Tight Localizations of Feedback Sets
Michael Hecht, Krzysztof Gonciarz, Szabolcs Horvát
TL;DR
This work addresses the directed feedback arc set problem (FASP) and its dual, the feedback vertex set problem (FVSP), by introducing a practical $O(|V||E|^4)$-time heuristic, TIGHT-CUT, designed for large, sparse graphs typical in circuit design. Central to the approach are the building block ISO-CUT, which leverages isolated cycles to localize optimal arc cuts, and GOOD-GUESS, which selects promising cuts via minimum $s$-$t$-cuts; together they form the global algorithm TIGHT-CUT and its relaxed variant TIGHT-CUT*. Empirical evaluation across synthetic and real-world circuit graphs shows TIGHT-CUT* frequently achieves approximation ratios under 1.6 and substantially outperforms the Greedy Removal heuristic, while solving large instances that ILP-based methods struggle with. The results indicate meaningful practical gains for circuit testing and other applications requiring acyclic subgraph extraction, with potential for further speedups through parallelization and optimized min-cut implementations.
Abstract
The classical NP-hard feedback arc set problem (FASP) and feedback vertex set problem (FVSP) ask for a minimum set of arcs $\varepsilon \subseteq E$ or vertices $ν\subseteq V$ whose removal $G\setminus \varepsilon$, $G\setminus ν$ makes a given multi-digraph $G=(V,E)$ acyclic, respectively. Though both problems are known to be APX-hard, approximation algorithms or proofs of inapproximability are unknown.
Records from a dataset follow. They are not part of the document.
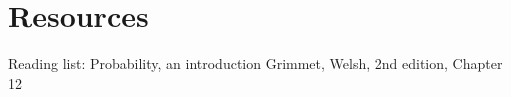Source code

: \documentclass[a4paper]{article}
\begin{document}
\section{Resources}


Reading list: Probability, an introduction Grimmet, Welsh, 2nd edition, Chapter 12

\fi
\end{document}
We propose a new $\mathcal{O}(|V||E|^4)$-heuristic for the directed FASP. While a ratio of $r \approx 1.3606$ is known to be a lower bound for the APX-hardness, at least by empirical validation we achieve an approximation of $r \leq 2$. The most relevant applications, such as circuit testing, ask for solving the FASP on large sparse graphs, which can be done efficiently within tight error bounds due to our approach.